The money that Hunter Biden received from CEFC sources was outlined in the first son’s now-defunct plea deal on his federal gun and tax charges. You can read the plea deal below:

One of the key episodes that illustrates CEFC’s Biden connection involved a planned investment in the Monkey Island natural gas terminal. In this deal, Hunter Biden and his partners worked to secure CEFC’s investment in Monkey Island and would provide CEFC with a jumping off point for the rest of the Gulf of Mexico. Hunter Biden’s Chinese assistant, JiaQi Bao, explained this in an email to the younger Biden, which was obtained from his abandoned laptop archive.

“Through you and Uncle Jim's connection, with Monkey Island/Magnolia/Project ABC as a starting point / talking point, we can check out a lot of all other interesting Louisiana/Taxes/Gulf of Mexico U. S. projects,” JiaQi Bao told Hunter.

“You are the best person to help your friend Ye to do that, because you know a lot of folks in the area and you have the access to decision-makers / helpful local folks with insight about the region,” she continued.

You can read that email below:

The fall of Ye Jianming & CEFC

Ye’s empire began to collapse in November of 2017 when Chi Ping “Patrick” Ho, one of his key deputies, was arrested by federal law enforcement and charged in the United States.

In November 2017, Ho was arrested in the United States for violating the Foreign Corrupt Practices Act and money laundering laws in a bribery scheme at the United Nations in the New York. Ho was convicted in a scheme to pay off African government officials for favorable treatment to CEFC on energy projects in their home countries. Ho operated through a think-tank affiliated with Ye’s CEFC while attempting to secure the benefits for the main company.
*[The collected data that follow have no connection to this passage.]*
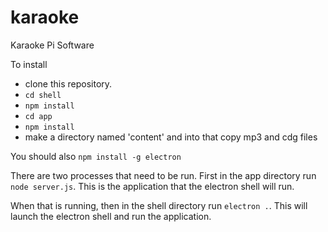 # karaoke
Karaoke Pi Software

To install 

* clone this repository.
* `cd shell`
* `npm install`
* `cd app`
* `npm install`
* make a directory named 'content' and into that copy mp3 and cdg files

You should also `npm install -g electron`

There are two processes that need to be run. First in the app directory run `node server.js`. This is the application that the electron shell will run.

When that is running, then in the shell directory run `electron .`. This will launch the electron shell and run the application.
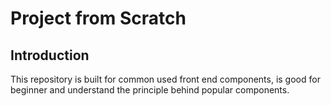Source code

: # Project from Scratch
## Introduction
This repository is built for common used front end components, is good for beginner and understand the principle behind popular components.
Hunter was paid a $1 million fee to legally represent Ho in his bribery trial and helped to secure legal representation for his Chinese client despite never representing Ho in the trial itself. Ho was convicted, served his 36 month sentence and was deported to Hong Kong.
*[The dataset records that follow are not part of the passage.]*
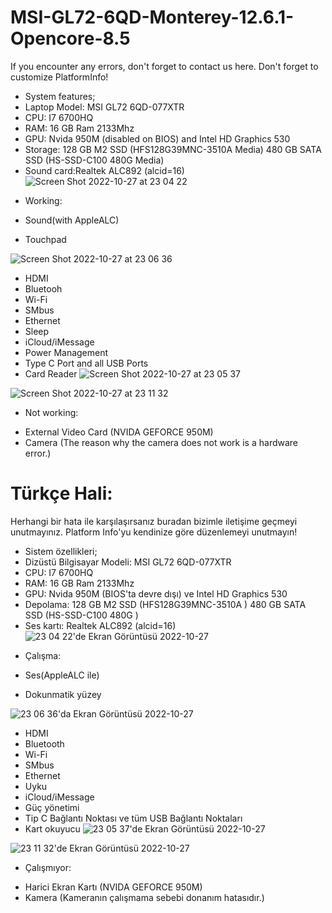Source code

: # MSI-GL72-6QD-Monterey-12.6.1-Opencore-8.5
If you encounter any errors, don't forget to contact us here.
Don't forget to customize PlatformInfo!

- System features;
- Laptop Model: MSI GL72 6QD-077XTR
- CPU: I7 6700HQ 
- RAM: 16 GB Ram 2133Mhz
- GPU:  Nvida 950M (disabled on BIOS)  and Intel HD Graphics 530 
- Storage: 128 GB M2 SSD (HFS128G39MNC-3510A Media)  480 GB SATA SSD  (HS-SSD-C100 480G Media)
- Sound card:Realtek ALC892  (alcid=16)
![Screen Shot 2022-10-27 at 23 04 22](https://user-images.githubusercontent.com/116842114/198388253-a9584a51-a30e-41c8-9ba6-f35e18f7c226.png)

+ Working:
- Sound(with AppleALC)

- Touchpad

 ![Screen Shot 2022-10-27 at 23 06 36](https://user-images.githubusercontent.com/116842114/198388401-5506cc5f-8af8-4b6b-adbd-6de9eebb8632.png)


- HDMI
- Bluetooh
- Wi-Fi
- SMbus
- Ethernet
- Sleep
- iCloud/iMessage
- Power Management
- Type C Port and all USB Ports
- Card Reader
![Screen Shot 2022-10-27 at 23 05 37](https://user-images.githubusercontent.com/116842114/198388293-260a5c5b-00ad-49e0-bf95-5dce86626035.png)

![Screen Shot 2022-10-27 at 23 11 32](https://user-images.githubusercontent.com/116842114/198388601-37ef599c-ba77-4a3b-8be5-c2854ad43ba6.png)


+ Not working:
- External Video Card (NVIDA GEFORCE 950M)
- Camera (The reason why the camera does not work is a hardware error.)
# Türkçe Hali:
 Herhangi bir hata ile karşılaşırsanız buradan bizimle iletişime geçmeyi unutmayınız.
Platform Info'yu kendinize göre düzenlemeyi unutmayın!
- Sistem özellikleri;
- Dizüstü Bilgisayar Modeli: MSI GL72 6QD-077XTR
- CPU: I7 6700HQ
- RAM: 16 GB Ram 2133Mhz
- GPU: Nvida 950M (BIOS'ta devre dışı) ve Intel HD Graphics 530
- Depolama: 128 GB M2 SSD (HFS128G39MNC-3510A ) 480 GB SATA SSD (HS-SSD-C100 480G )
- Ses kartı: Realtek ALC892 (alcid=16)
![23 04 22'de Ekran Görüntüsü 2022-10-27](https://user-images.githubusercontent.com/116842114/198388253-a9584a51-a30e-41c8-9ba6-f35e18f7c226.png)

+ Çalışma:
- Ses(AppleALC ile)

- Dokunmatik yüzey

 ![23 06 36'da Ekran Görüntüsü 2022-10-27](https://user-images.githubusercontent.com/116842114/198388401-5506cc5f-8af8-4b6b-adbd-6de9eebb8632.png)


- HDMI
- Bluetooth
- Wi-Fi
- SMbus
- Ethernet
- Uyku
- iCloud/iMessage
- Güç yönetimi
- Tip C Bağlantı Noktası ve tüm USB Bağlantı Noktaları
- Kart okuyucu
![23 05 37'de Ekran Görüntüsü 2022-10-27](https://user-images.githubusercontent.com/116842114/198388293-260a5c5b-00ad-49e0-bf95-5dce86626035.png)

![23 11 32'de Ekran Görüntüsü 2022-10-27](https://user-images.githubusercontent.com/116842114/198388601-37ef599c-ba77-4a3b-8be5-c2854ad43ba6.png)


+ Çalışmıyor:
- Harici Ekran Kartı (NVIDA GEFORCE 950M)
- Kamera (Kameranın çalışmama sebebi donanım hatasıdır.)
Shortly after Ho’s arrest in the United States, Ye Jianming would disappear in China under mysterious circumstances. He was reportedly under investigation by the Chinese government. His name subsequently appeared in graft trials of senior Chinese Communist Party officials, according to Reuters, indicating that Ye may have been under scrutiny for financial crimes or corruption.

The Monkey Island deal was never consummated, likely a result of the collapse of his business entities, and CEFC was taken over by a Shanghai government entity. The funds to Hudson West III dried up after Ye’s disappearance and Hunter Biden’s foreign business deals wound down as his father prepared his run for President in 2019. Ye's whereabouts and legal status are still unknown. Reuters and The South China Morning Post reported that CEFC Chairman Ye Jianming had been investigated for suspected economic crimes.

Hunter Biden’s attorney did not respond to a request for comment from Just the News by the time of publication.

Hunter Biden’s payments from and work with CEFC and its enigmatic founder, Ye Jianming, will likely continue to be at the center of the House Oversight Committee’s investigation into President Biden and his family, especially because many key details remain unknown.

“We’ve revealed how Joe Biden received checks from his family that were funded by the Bidens’ influence peddling schemes – with China no less,” Chairman James Comer of the House Oversight Committee said in his press release, announcing Hunter Biden’s payments to his father after receiving money from CEFC.

“The House Oversight Committee continues to investigate Joe Biden’s involvement in his family’s domestic and international business schemes at a rapid pace,” he continued. “We will continue to uncover the facts and provide transparency about the findings of our investigation.”